In Observations, Turnbull applied these ideas to the education of youth. He showed how a liberal education fosters true “inward liberty” and moral strength and thus prepares for responsible and happy lives in a free society. He drew upon an impressive number of authors, both ancient and modern, including John Locke. Indeed, there is probably no richer treasure trove of sources for the educational debates of the eighteenth century.
Terrence Moore, who wrote the introduction, notes that “Observations upon Liberal Education provides an extensive and illuminating treatment of education, sensitive to the means of inculcating the personal responsibility necessary for living in a free society.”
Turnbull was the mentor of Thomas Reid, but his influence was not confined to Scotland. Benjamin Franklin, in drafting his Proposals Relating to the Education of Youth in Pensilvania, drew generously from Observations.
"Instruction in the science or art of right living is the chief lesson in education, to which all others ought to be rendered subservient, and what this science is, and what may justly be called false learning.
If there be any such thing as duty, or any such thing as happiness; if there be any difference between right and wrong conduct; any distinction between virtue and vice, or wisdom and folly: In fine, if there be any such thing as perfection or imperfection belonging to the rational powers which constitute moral agents; or if enjoyments and pursuits admit of comparison; good education must of necessity be acknowledged to mean proper care to instruct early in the science of happiness and duty, or in the art of judging and acting aright in life. Whatever else one may have learned, if he comes into the world from his schooling and masters a mere stranger to the world, quite unacquainted with the nature, rank, and condition of mankind, and the duties of human life (in its more ordinary circumstances at least) he hath lost his time; he is not educated; he is not prepared for the world; he is not qualified for society; he is not fitted for discharging the proper business of man.
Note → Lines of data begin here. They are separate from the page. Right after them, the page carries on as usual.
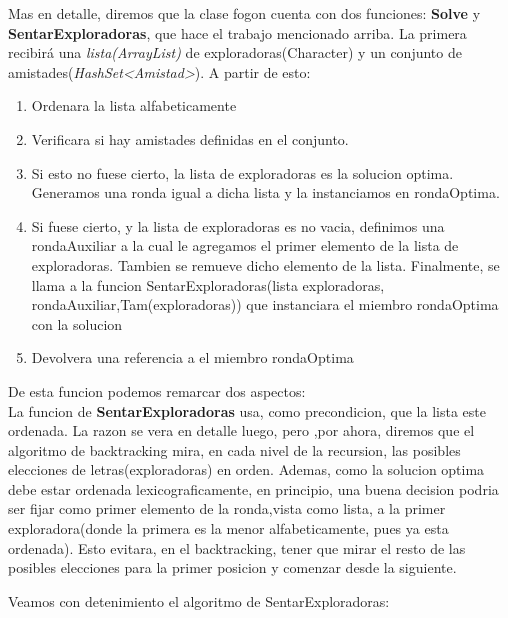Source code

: \documentclass[10pt, a4paper]{article}
\begin{document}
Mas en detalle, diremos que la clase fogon cuenta con dos funciones: \textbf{Solve} y \textbf{SentarExploradoras}, que hace el trabajo mencionado arriba.
La primera recibirá una \textit{lista(ArrayList)} de exploradoras(Character) y un conjunto de amistades(\textit{HashSet<Amistad>}). A partir de esto:
\begin{enumerate}

\item Ordenara la lista alfabeticamente

\item Verificara si hay amistades definidas en el conjunto. 

\item Si esto no fuese cierto, la lista de exploradoras es la solucion optima. Generamos una ronda igual a dicha lista y la instanciamos en rondaOptima.

\item Si fuese cierto, y la lista de exploradoras es no vacia, definimos una rondaAuxiliar a la cual le agregamos el primer elemento de la lista de exploradoras. Tambien se remueve dicho elemento de la lista. Finalmente, se llama a la funcion SentarExploradoras(lista exploradoras, rondaAuxiliar,Tam(exploradoras)) que instanciara el miembro rondaOptima con la solucion

\item Devolvera una referencia a el miembro rondaOptima
\end{enumerate}
  
De esta funcion podemos remarcar dos aspectos:\\

La funcion de \textbf{SentarExploradoras} usa, como precondicion, que la lista este ordenada. La razon se vera en detalle luego, pero ,por ahora, diremos que el algoritmo de backtracking mira, en cada nivel de la recursion, las posibles elecciones de letras(exploradoras) en orden.
Ademas, como la solucion optima debe estar ordenada lexicograficamente, en principio, una buena decision podria ser fijar como primer elemento de la ronda,vista como lista, a la primer exploradora(donde la primera es la menor alfabeticamente, pues ya esta ordenada). Esto evitara, en el backtracking, tener que mirar el resto de las posibles elecciones para la primer posicion y comenzar desde la siguiente.

Veamos con detenimiento el algoritmo de SentarExploradoras:
\end{document}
The way therefore to judge whether education be upon a right footing or not, is to compare it with this end; or to consider what it does in order to accomplish youth for choosing and behaving well in the various conditions, relations, and incidents of life. If education be calculated and adapted to furnish young minds betimes with proper knowledge for their guidance and direction in the chief affairs of the world, and in the principal vicissitudes to which human concerns are subject, then is it indeed proper or right education. But if such instruction be not the principal scope to which all other lessons are rendered subservient in what is called the institution of youth, either the art of living and acting well is not man’s most important business, or what ought to be the chief end of education is neglected, and sacrificed to something of far inferior moment."
George Turnbull
George Turnbull (1698–1748) belongs to the founding figures in the Scottish Enlightenment. Finding their native Calvinism repressive, they sought a rational religion closely associated with their new science of human nature, supportive of tolerance, and compatible with classical ideals. He was a lesser-known contemporary of Hutcheson, Hume, and Smith. He taught at Marischal College, Aberdeen, then became a traveling tutor, and ended his career as an Anglican clergyman, first as a chaplain to the Prince of Wales, then as a minister in Ireland. Turnbull was the first member of the Scottish Enlightenment to provide a formal treatise on the theory and practice of education.